The process for producing dinitrobenzene is suitably conducted at a reaction temperature of between about 30° C. and about 70° C, preferably between about 50° C. and about 70° C, more preferably about 65° C."

I couldn't find anything for trinitrobenzene...it all seems pretty vague... :hmm:

^Thank you. Did you ever have to do organic plannings? They're assessments that count towards your final grade. I have one on Tuesday, but am slightly clueless as to what exactly it's about.

Lol, I kinda remember having to do some really confusing thing about identifying which functional group was present in an organic sample...what exactly do you have to plan??

Identifying functional groups isn't so bad. But planning an organic synthesis, such as esterification is what we're supposed to do.

Could you tell me about the separating funnel? About the densities of the soluted and things like that? I've been reading my notes... But I don't fully understand.

Could someone take me through the steps of saponification?

All I can remember is that it involves the base hydrolysis of an ester, under reflux, to give a carboxylate salt (the soap) and an alcohol. The soap is present in solution, and you precipitate it out by adding excess sodium chloride.

What syllabus do you follow for chemistry, by the way?? Because I can't remember ever even carrying out an esterification, letting alone having to plan it! (so I don't have a clue about the coursework...sorry!)

It's not coursework.
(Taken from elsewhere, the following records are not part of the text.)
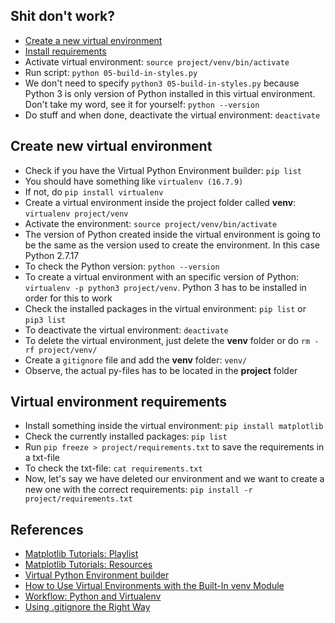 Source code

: ## Shit don't work?

- [Create a new virtual environment](https://github.com/s-estay/Python/tree/master/matplotlib#create-new-virtual-environment)
- [Install requirements](https://github.com/s-estay/Python/tree/master/matplotlib#virtual-environment-requirements)
- Activate virtual environment: `source project/venv/bin/activate`
- Run script: `python 05-build-in-styles.py`
- We don't need to specify `python3 05-build-in-styles.py` because Python 3 is only version of Python installed in this virtual environment. Don't take my word, see it for yourself: `python --version`
- Do stuff and when done, deactivate the virtual environment: `deactivate`

## Create new virtual environment

- Check if you have the Virtual Python Environment builder: `pip list`
- You should have something like `virtualenv (16.7.9)`
- If not, do `pip install virtualenv`
- Create a virtual environment inside the project folder called **venv**: `virtualenv project/venv`
- Activate the environment: `source project/venv/bin/activate`
- The version of Python created inside the virtual environment is going to be the same as the version used to create the environment. In this case Python 2.7.17
- To check the Python version: `python --version`
- To create a virtual environment with an specific version of Python: `virtualenv -p python3 project/venv`. Python 3 has to be installed in order for this to work
- Check the installed packages in the virtual environment: `pip list` or `pip3 list`
- To deactivate the virtual environment: `deactivate`
- To delete the virtual environment, just delete the **venv** folder or do `rm -rf project/venv/`
- Create a `gitignore` file and add the **venv** folder: `venv/`
- Observe, the actual py-files has to be located in the **project** folder

## Virtual environment requirements

- Install something inside the virtual environment: `pip install matplotlib`
- Check the currently installed packages: `pip list`
- Run `pip freeze > project/requirements.txt` to save the requirements in a txt-file
- To check the txt-file: `cat requirements.txt`
- Now, let's say we have deleted our environment and we want to create a new one with the correct requirements: `pip install -r project/requirements.txt`

## References

- [Matplotlib Tutorials: Playlist](https://www.youtube.com/playlist?list=PL-osiE80TeTvipOqomVEeZ1HRrcEvtZB_)
- [Matplotlib Tutorials: Resources](https://github.com/CoreyMSchafer/code_snippets/tree/master/Python/Matplotlib)
- [Virtual Python Environment builder](https://pypi.org/project/virtualenv/)
- [How to Use Virtual Environments with the Built-In venv Module](https://www.youtube.com/watch?v=Kg1Yvry_Ydk)
- [Workflow: Python and Virtualenv](https://www.youtube.com/watch?v=nnhjvHYRsmM)
- [Using .gitignore the Right Way](https://labs.consol.de/development/git/2017/02/22/gitignore.html)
It's an assessment. We follow the Edexcel syllabus.

I got the summary from my summary sheets. But what I need to know are the steps to it... You know? Like heat under reflux; separating funnel (I don't know if we use it); Buchner funnel + flask (yet again, unsure whether we have to use it) and other apparatus that one might need to carry out stupid saponification.

OK... Scrap saponification. Could you help me with the stages of recrystallisation?

Recrystallization...okay, basically, you have the sample of (impure) crystals, in a beaker or whatever...you add to it the minimum amount of boiling water needed to completely dissolve the crystals, then allow the mixture to cool (you can scratch the sides of the beaker to promote the growth of crystals from the glass particles you dislodge, but make sure you don't destroy the crystals that do form, lol). The slower you cool it, the larger the crystals'll be.

After it's completely cooled, you need to filter it (that's where you'd use a Buchner funnel...suction filtration) and dry it, to get rid of the excess water. The whole process can be repeated if you want to purify the sample further. That's pretty much it, I think...

^Yah, thanks. Because everything seemed hopeless, I ended up memorising the steps. But your explanation makes sense.

No prob...the assessment's tomorrow? Good luck!!

Thanks... It's laughable really. I just finished 3 hours of studying... And I don't feel any more wiser than I was. *sigh*

Lol, I so know the feeling...so how'd it go??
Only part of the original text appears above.